§ WORK REQUIRED
Could you repeat the data word for word while skipping the pictures?

§ EXTRACTED INFORMATION
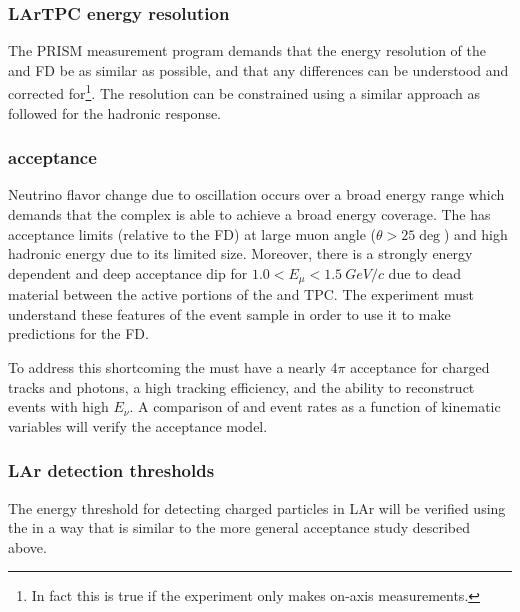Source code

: \subsubsection{LArTPC energy resolution}

The PRISM measurement program demands that the energy resolution of the \larnd and FD be as similar as possible, and that any differences can be understood and corrected for\footnote{In fact this is true if  the experiment only makes on-axis measurements.}. The resolution can be constrained using a similar approach as followed for the hadronic response. 


\subsubsection{\larnd acceptance}

Neutrino flavor change due to oscillation occurs over a broad energy range which demands that the   complex is able to achieve a broad energy coverage. The \larnd has acceptance limits (relative to the FD) at large muon angle ($\theta > 25\deg$) and high hadronic energy due to its limited size. Moreover, there is a strongly energy dependent and deep acceptance dip for $1.0 < E_\mu < 1.5~GeV/c$ due to dead material between the  active portions of the \larnd and  TPC. The experiment must understand these features of the \larnd event sample in order to use it to make predictions for the FD. 

To address this shortcoming the  must have a nearly $4\pi$ acceptance for charged tracks and photons, a high tracking efficiency, and the ability to reconstruct events with high $E_\nu$. A comparison of  and \larnd event rates as a function of kinematic variables will verify the \larnd acceptance model. 



\subsubsection{LAr detection thresholds}

The energy threshold for detecting charged particles in LAr will be verified using the  in a way that is similar to the more general \larnd acceptance study described above. 

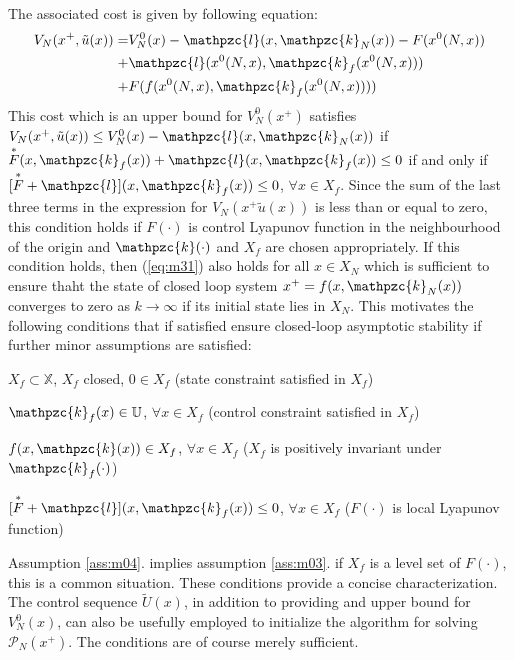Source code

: \noindent The associated cost is given by following equation:
\begin{equation}
    \begin{split}
        V_N(x^+,\tilde{u}(x)) = & V_N^0(x) - \mathpzc{l}(x,\mathpzc{k}_N(x))-F(x^0(N,x))\\
         +& \mathpzc{l}(x^0(N,x),\mathpzc{k}_f(x^0(N,x)))\\
         +& F(f(x^0(N,x),\mathpzc{k}_f(x^0(N,x))))
    \end{split}
\end{equation}
\noindent This cost which is an upper bound for $V_N^0(x^+)$ satisfies $V_N(x^+,\tilde{u}(x))\le V_N^0(x)-\mathpzc{l}(x,\mathpzc{k}_N(x))$ if $\overset{\ast}{F}(x,\mathpzc{k}_f(x))+\mathpzc{l}(x,\mathpzc{k}_f(x))\le 0$ if and only if $[\overset{\ast}{F}+\mathpzc{l}](x,\mathpzc{k}_f(x))\le 0$, $\forall x \in X_f$. Since the sum of the last three terms in the expression for $V_N(x^+\tilde{u}(x))$ is less than or equal to zero, this condition holds if $F(\cdot)$ is control Lyapunov function in the neighbourhood of the origin and $\mathpzc{k}(\cdot)$ and $X_f$ are chosen appropriately. If this condition holds, then (\ref{eq:m31}) also holds for all $x\in X_N$ which is sufficient to ensure thaht the state of closed loop system $x^+=f(x,\mathpzc{k}_N(x))$ converges to zero as $k\to\infty$ if its initial state lies in $X_N$. This motivates the following conditions that if satisfied ensure closed-loop  asymptotic stability if further minor assumptions are satisfied:

\begin{assumption}{$X_f \subset \mathbb{X}$, $X_f$ closed, $0\in X_f$ (state constraint satisfied in $X_f$)}\label{ass:m01}\end{assumption}
\begin{assumption}{$\mathpzc{k}_f(x)\in\mathbb{U}$, $\forall x \in X_f$ (control constraint satisfied in $X_f$)}\label{ass:m02}\end{assumption}
\begin{assumption}{$f(x,\mathpzc{k}(x))\in X_f$, $\forall x\in X_f$ ($X_f$ is positively invariant under $\mathpzc{k}_f(\cdot)$)}\label{ass:m03}\end{assumption}
\begin{assumption}{$[\overset{\ast}{F}+\mathpzc{l}](x,\mathpzc{k}_f(x)) \le 0$, $\forall x\in X_f$ ($F(\cdot)$ is local Lyapunov function)}\label{ass:m04}\end{assumption}

\noindent Assumption \ref{ass:m04}. implies assumption \ref{ass:m03}. if $X_f$ is a level set of $F(\cdot)$, this is a common situation. These conditions provide a concise characterization. The control sequence $\tilde{U}(x)$, in addition to providing and upper bound for $V_N^0(x)$, can also be usefully employed to initialize the algorithm for solving $\mathscr{P}_N(x^+)$. The conditions are of course merely sufficient.


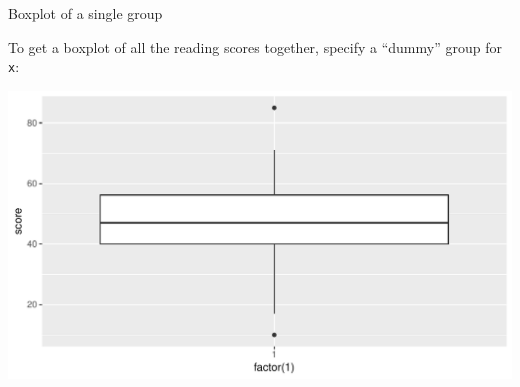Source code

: \begin{frame}[fragile]{Boxplot of a single group}
  
  To get a boxplot of all the reading scores together, specify a
  ``dummy'' group for \texttt{x}:
  
\begin{knitrout}
\color{fgcolor}\begin{kframe}
\begin{alltt}
\hlstd{(}\hlstd{=}\hlstd{(}\hlstd{),}\hlopt{+}\hlstd{()}
\end{alltt}
\end{kframe}
\includegraphics[width=\maxwidth]{figure/cateloupe-1} 

\end{knitrout}
  
\end{frame}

§ RESPONSE AREA
Source code

: \subsubsection{LArTPC energy resolution}

The PRISM measurement program demands that the energy resolution of the \larnd and FD be as similar as possible, and that any differences can be understood and corrected for\footnote{In fact this is true if  the experiment only makes on-axis measurements.}. The resolution can be constrained using a similar approach as followed for the hadronic response. 


\subsubsection{\larnd acceptance}

Neutrino flavor change due to oscillation occurs over a broad energy range which demands that the   complex is able to achieve a broad energy coverage. The \larnd has acceptance limits (relative to the FD) at large muon angle ($\theta > 25\deg$) and high hadronic energy due to its limited size. Moreover, there is a strongly energy dependent and deep acceptance dip for $1.0 < E_\mu < 1.5~GeV/c$ due to dead material between the  active portions of the \larnd and  TPC. The experiment must understand these features of the \larnd event sample in order to use it to make predictions for the FD. 

To address this shortcoming the  must have a nearly $4\pi$ acceptance for charged tracks and photons, a high tracking efficiency, and the ability to reconstruct events with high $E_\nu$. A comparison of  and \larnd event rates as a function of kinematic variables will verify the \larnd acceptance model. 



\subsubsection{LAr detection thresholds}

The energy threshold for detecting charged particles in LAr will be verified using the  in a way that is similar to the more general \larnd acceptance study described above. 

Source code

: \noindent The associated cost is given by following equation:
\begin{equation}
    \begin{split}
        V_N(x^+,\tilde{u}(x)) = & V_N^0(x) - \mathpzc{l}(x,\mathpzc{k}_N(x))-F(x^0(N,x))\\
         +& \mathpzc{l}(x^0(N,x),\mathpzc{k}_f(x^0(N,x)))\\
         +& F(f(x^0(N,x),\mathpzc{k}_f(x^0(N,x))))
    \end{split}
\end{equation}
\noindent This cost which is an upper bound for $V_N^0(x^+)$ satisfies $V_N(x^+,\tilde{u}(x))\le V_N^0(x)-\mathpzc{l}(x,\mathpzc{k}_N(x))$ if $\overset{\ast}{F}(x,\mathpzc{k}_f(x))+\mathpzc{l}(x,\mathpzc{k}_f(x))\le 0$ if and only if $[\overset{\ast}{F}+\mathpzc{l}](x,\mathpzc{k}_f(x))\le 0$, $\forall x \in X_f$. Since the sum of the last three terms in the expression for $V_N(x^+\tilde{u}(x))$ is less than or equal to zero, this condition holds if $F(\cdot)$ is control Lyapunov function in the neighbourhood of the origin and $\mathpzc{k}(\cdot)$ and $X_f$ are chosen appropriately. If this condition holds, then (\ref{eq:m31}) also holds for all $x\in X_N$ which is sufficient to ensure thaht the state of closed loop system $x^+=f(x,\mathpzc{k}_N(x))$ converges to zero as $k\to\infty$ if its initial state lies in $X_N$. This motivates the following conditions that if satisfied ensure closed-loop  asymptotic stability if further minor assumptions are satisfied:

\begin{assumption}{$X_f \subset \mathbb{X}$, $X_f$ closed, $0\in X_f$ (state constraint satisfied in $X_f$)}\label{ass:m01}\end{assumption}
\begin{assumption}{$\mathpzc{k}_f(x)\in\mathbb{U}$, $\forall x \in X_f$ (control constraint satisfied in $X_f$)}\label{ass:m02}\end{assumption}
\begin{assumption}{$f(x,\mathpzc{k}(x))\in X_f$, $\forall x\in X_f$ ($X_f$ is positively invariant under $\mathpzc{k}_f(\cdot)$)}\label{ass:m03}\end{assumption}
\begin{assumption}{$[\overset{\ast}{F}+\mathpzc{l}](x,\mathpzc{k}_f(x)) \le 0$, $\forall x\in X_f$ ($F(\cdot)$ is local Lyapunov function)}\label{ass:m04}\end{assumption}

\noindent Assumption \ref{ass:m04}. implies assumption \ref{ass:m03}. if $X_f$ is a level set of $F(\cdot)$, this is a common situation. These conditions provide a concise characterization. The control sequence $\tilde{U}(x)$, in addition to providing and upper bound for $V_N^0(x)$, can also be usefully employed to initialize the algorithm for solving $\mathscr{P}_N(x^+)$. The conditions are of course merely sufficient.


Source code

: \begin{frame}[fragile]{Boxplot of a single group}
  
  To get a boxplot of all the reading scores together, specify a
  ``dummy'' group for \texttt{x}:
  
\begin{knitrout}
\color{fgcolor}\begin{kframe}
\begin{alltt}
\hlstd{(}\hlstd{=}\hlstd{(}\hlstd{),}\hlopt{+}\hlstd{()}
\end{alltt}
\end{kframe}
\includegraphics[width=\maxwidth]{figure/cateloupe-1} 

\end{knitrout}
  
\end{frame}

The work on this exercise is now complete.